From version 1.0 to 7.0 of Turbo Pascal, Borland continued to expand the language. One of the criticisms of the original version of Pascal was its lack of separate compilation for modules. Dr. Wirth even created a new programming language, Modula-2, to address that problem. Borland added modules to Pascal with its units feature.
By version 7.0, many advanced features had been added. One of these was DPMI (DOS Protected Mode Interface), a way to run DOS programs in protected mode, gaining extra speed and breaking free of the 640K barrier for accessing memory under DOS. Turbo Vision, a text-based windowing system, allowed programmers to create great-looking interfaces in practically no time at all. Pascal even became object-oriented, as version 5.5 adopted the Apple Object Pascal extensions. When Windows 3.0 came out, Borland created Turbo Pascal for Windows, bringing the speed and ease of Pascal to the graphical user interface. It seemed that Pascal's future was secure.
The World Changes
However, this was not to be. In the 1970s, Dennis Ritchie and Brian Kernighan of AT&T Bell Laboratories created the C Programming Language. Ritchie then collaborated with Ken Thompson to design the UNIX operating system. At the time, AT&T had a government-sanctioned monopoly on telephone service in the United States. In return for the monopoly, its telephone business was regulated and it was prohibited from entering the computer business. AT&T, seeing no market for a research operating system, gave UNIX away to universities for free, complete with source code. Thus, a whole generation of computer science students learned C in their university courses on languages and operating systems. Slowly but surely, C began to filter into the computer programming world.
Pascal took a heavy hit in the 90s when several large companies focused on other programming languages.
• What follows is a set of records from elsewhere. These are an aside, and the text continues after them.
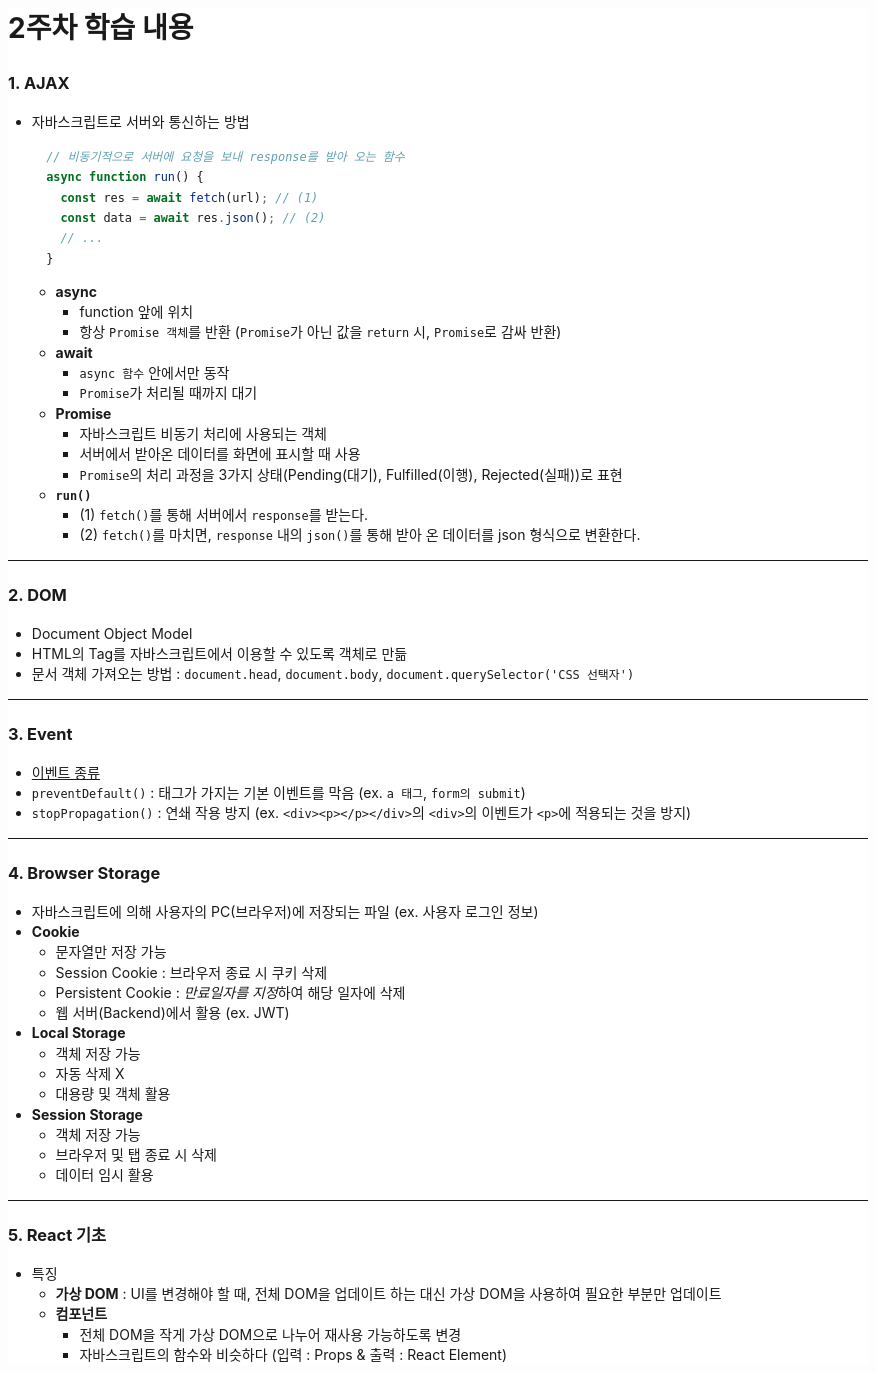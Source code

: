 # 2주차 학습 내용

### 1. AJAX
  + 자바스크립트로 서버와 통신하는 방법
    ```javascript
      // 비동기적으로 서버에 요청을 보내 response를 받아 오는 함수
      async function run() {
        const res = await fetch(url); // (1)
        const data = await res.json(); // (2)
        // ...
      }
    ```
    + **async**
      + function 앞에 위치
      + 항상 `Promise 객체`를 반환 (`Promise`가 아닌 값을 `return` 시, `Promise`로 감싸 반환)
    + **await**
      + `async 함수` 안에서만 동작
      + `Promise`가 처리될 때까지 대기
    + **Promise**
      + 자바스크립트 비동기 처리에 사용되는 객체
      + 서버에서 받아온 데이터를 화면에 표시할 때 사용
      + `Promise`의 처리 과정을 3가지 상태(Pending(대기), Fulfilled(이행), Rejected(실패))로 표현
    + **`run()`**
      + (1) `fetch()`를 통해 서버에서 `response`를 받는다.
      + (2) `fetch()`를 마치면, `response` 내의 `json()`를 통해 받아 온 데이터를 json 형식으로 변환한다.
---
### 2. DOM
  + Document Object Model
  + HTML의 Tag를 자바스크립트에서 이용할 수 있도록 객체로 만듦
  + 문서 객체 가져오는 방법 : `document.head`, `document.body`, `document.querySelector('CSS 선택자')`
---
### 3. Event
  + [이벤트 종류](https://ko.javascript.info/introduction-browser-events)
  + `preventDefault()` : 태그가 가지는 기본 이벤트를 막음 (ex. `a 태그`, `form의 submit`)
  + `stopPropagation()` : 연쇄 작용 방지 (ex. `<div><p></p></div>`의 `<div>`의 이벤트가 `<p>`에 적용되는 것을 방지)
---
### 4. Browser Storage
  + 자바스크립트에 의해 사용자의 PC(브라우저)에 저장되는 파일 (ex. 사용자 로그인 정보)
  + **Cookie**
    + 문자열만 저장 가능
    + Session Cookie : 브라우저 종료 시 쿠키 삭제
    + Persistent Cookie : *만료일자를 지정*하여 해당 일자에 삭제
    + 웹 서버(Backend)에서 활용 (ex. JWT)
  + **Local Storage**
    + 객체 저장 가능
    + 자동 삭제 X
    + 대용량 및 객체 활용
  + **Session Storage**
    + 객체 저장 가능
    + 브라우저 및 탭 종료 시 삭제
    +  데이터 임시 활용
--- 
### 5. React 기초
  + 특징
    + **가상 DOM** : UI를 변경해야 할 때, 전체 DOM을 업데이트 하는 대신 가상 DOM을 사용하여 필요한 부분만 업데이트
    + **컴포넌트**
      + 전체 DOM을 작게 가상 DOM으로 나누어 재사용 가능하도록 변경
      + 자바스크립트의 함수와 비슷하다 (입력 : Props & 출력 : React Element)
Microsoft for example focused on Visual Basic and C, and Apple migrated its APIs from Pascal to C and later to Objective C. Despite the lack of support from operating system producers, Pascal still retained a large following through Delphi and Free Pascal.
So what are the advantages of learning Pascal?
Despite having lost its previous position of dominance, Pascal is still quite useful, one of its advantages being that it has a very clear syntax which uses common words, such as begin/end, to express concepts, making its code easier to read and maintain.
Another reason: speed and size. Pascal compilers are lightning-fast and Delphi and Free Pascal are no exceptions. While C programmers might wait for hours, Pascal programmers have to wait only 1 minute for a program of a similar size. Besides that the Pascal IDEs are still leaders in terms of productivity in the world through the Delphi IDE and the Lazarus IDE.
Also, Pascal remains preferred at many universities. In addition, Pascal was well-suited for teaching programming, and remains so. There is less overhead and fewer ways for a student to get a program into trouble. For teaching simple procedural programming, Pascal remains a good choice. Pascal has hung on longer in education outside the United States, and remains an official language of the International Informatics Olympiad. A basic programming background is useful in many technical occupations and Pascal is easier to learn than C/C++.
Today Pascal retains a niche in the market through Delphi, Free Pascal and Lazarus. Many small-scale freeware, shareware, open-source and commercial programs are written in Pascal/Delphi. So enjoy learning it. It's a great introduction to computer programming. It's not dangerous like C, confusing like C++, or slow like Java.